Edit: YMMV (pun intended biggrin.gif )
Edward
I recommend you cheat.

Chose a couple of base cars and give them arbitrary numbers. Then every time you want another car in the game use the others as a guideline for where to place it.

I am not a very car person myself but I understood many veicles where relesed to the market with listings of time to get to 60MPH and maximum speed on level ground. Those would probably be a better please to start, just assume a good driver was behind the weal to get some successes when they did the test-drive.

Edward
SirKodiak
QUOTE
I am not a very car person myself but I understood many veicles where relesed to the market with listings of time to get to 60MPH and maximum speed on level ground. Those would probably be a better please to start, just assume a good driver was behind the weal to get some successes when they did the test-drive.

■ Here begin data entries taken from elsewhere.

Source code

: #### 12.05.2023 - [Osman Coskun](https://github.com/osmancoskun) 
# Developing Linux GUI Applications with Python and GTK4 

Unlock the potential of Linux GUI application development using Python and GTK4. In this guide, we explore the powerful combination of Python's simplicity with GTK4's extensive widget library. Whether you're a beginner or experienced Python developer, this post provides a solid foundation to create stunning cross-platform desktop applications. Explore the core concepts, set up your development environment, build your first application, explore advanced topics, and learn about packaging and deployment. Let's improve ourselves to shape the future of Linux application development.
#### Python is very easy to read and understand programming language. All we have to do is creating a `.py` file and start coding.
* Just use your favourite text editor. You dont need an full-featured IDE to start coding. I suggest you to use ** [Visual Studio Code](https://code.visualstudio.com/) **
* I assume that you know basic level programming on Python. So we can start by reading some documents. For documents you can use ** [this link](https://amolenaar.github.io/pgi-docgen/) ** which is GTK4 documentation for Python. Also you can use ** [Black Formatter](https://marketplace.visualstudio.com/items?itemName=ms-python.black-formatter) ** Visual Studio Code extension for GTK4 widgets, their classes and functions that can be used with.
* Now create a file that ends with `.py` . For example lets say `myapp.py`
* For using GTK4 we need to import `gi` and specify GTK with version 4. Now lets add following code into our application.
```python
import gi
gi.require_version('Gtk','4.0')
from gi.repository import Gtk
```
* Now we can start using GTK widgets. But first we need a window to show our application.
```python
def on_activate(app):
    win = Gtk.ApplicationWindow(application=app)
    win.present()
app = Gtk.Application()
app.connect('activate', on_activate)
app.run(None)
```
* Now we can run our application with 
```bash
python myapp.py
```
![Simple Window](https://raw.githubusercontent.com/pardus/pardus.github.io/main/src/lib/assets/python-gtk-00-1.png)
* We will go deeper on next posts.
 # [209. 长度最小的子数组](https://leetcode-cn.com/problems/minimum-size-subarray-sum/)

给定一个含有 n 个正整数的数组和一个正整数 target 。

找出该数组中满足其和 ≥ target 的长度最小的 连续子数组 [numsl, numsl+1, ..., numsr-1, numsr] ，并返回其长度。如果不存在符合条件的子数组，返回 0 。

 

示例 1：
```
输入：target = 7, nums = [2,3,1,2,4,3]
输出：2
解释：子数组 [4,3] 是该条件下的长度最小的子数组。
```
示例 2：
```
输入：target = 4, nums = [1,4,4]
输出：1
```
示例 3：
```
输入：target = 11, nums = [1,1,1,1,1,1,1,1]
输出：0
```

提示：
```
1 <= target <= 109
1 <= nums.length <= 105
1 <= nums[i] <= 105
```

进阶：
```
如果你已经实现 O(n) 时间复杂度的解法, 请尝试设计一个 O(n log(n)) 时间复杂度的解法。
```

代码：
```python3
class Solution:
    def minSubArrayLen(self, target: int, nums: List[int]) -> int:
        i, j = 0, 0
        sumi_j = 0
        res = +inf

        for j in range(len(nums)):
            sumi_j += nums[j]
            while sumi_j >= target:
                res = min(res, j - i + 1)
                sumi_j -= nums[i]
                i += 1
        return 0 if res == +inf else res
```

Yes, zero-to-sixty time and quarter-mile time are better places to build stats off of. The way I handled it was to pick a few real-world bikes to correspond to book bikes (I was doing motorcycles, you could just as easily do this for cars), and then when I wanted to add a new real-world bike I would compare it to my standard real-world bikes, and scale the book bikes accordingly.

IE, making it "realistic" when you convert a Toyota Camry or a Saab 900 into Shadowrun isn't going to scale well. Just make sure that if a bike/car is better in the real world, it's also better in the game.
Austere Emancipator
Good suggestions so far. Don't even try to base those game system attributes on exact RL figures. It just won't work, like basing SR Damage Code on muzzle velocity, bullet weight and caliber.

If you want to insert RL cars into SR, remember that the cars of the 2060s are bound to be better than the cars we have now. So make sure that most of the sports car around now don't come close to matching something like the Ferrari Open Wheel Racer, etc.
Hero
The 0-60mph and 0-60ft times are another problem in them selves, as the car manufactures only have their current vhicles, and 3rd party sites are questionable.
Tarantula
If you didn't know, MPH is the meters/turn * 0.75

So, if you divide the top speed of the car by that, you get its meters per combat turn. As for acceleration, go off the 0-60mph tests, divide it into a 3 second chunk, figure out how much it accelerated in that time, say divide that by 3, and you now have your acceleration time (based on getting 3 successes for the test).
Austere Emancipator
Working acceleration like that gives whacky results for several reasons. For one, that's the calculated absolute minimum time it takes to get to 60mph. You should be incapable of beating that even if you had an Init of 50 and 30 dice to roll on the tests. That cannot happen in SR.

Dividing the figures you get from 0-60mph by three does give you rather valid numbers to compare to those you already have in SR. It breaks down at the top-end, because a modern Formula 1 could easily have an Acc rating of 28 (0-100km/h in 3 seconds), while quickest accelerating canon car is at only 21. Looking at the Acceleration ratings of the canon Sedans, maybe assuming 5 successes would work better. That brings a Formula 1 down to 17 and most current sedans into the 5-8 range. Seems semi-reasonable.
hyzmarca
Torque equals Force times Distance. Force equals acceleration times mass.

Torque divided by (mass times distance) equals acceleration, I think.

I recomend converthing everything to metric before making the calculations.
Tanka
The problem with Shadowrun is that they don't even use real metric. Some of the weights they have (might be "had" now) are better expressed in pounds than kg, even though they have the kg tag at the end.
Hero
Used advice Tarantula gave and it works out pretty well, thanks for the tip. Now I have to find the stats times of some of the older model cars, and very few 3rd party site have complete data on most cars in there databases, most are missing the 0-60mph times and other relative information I need.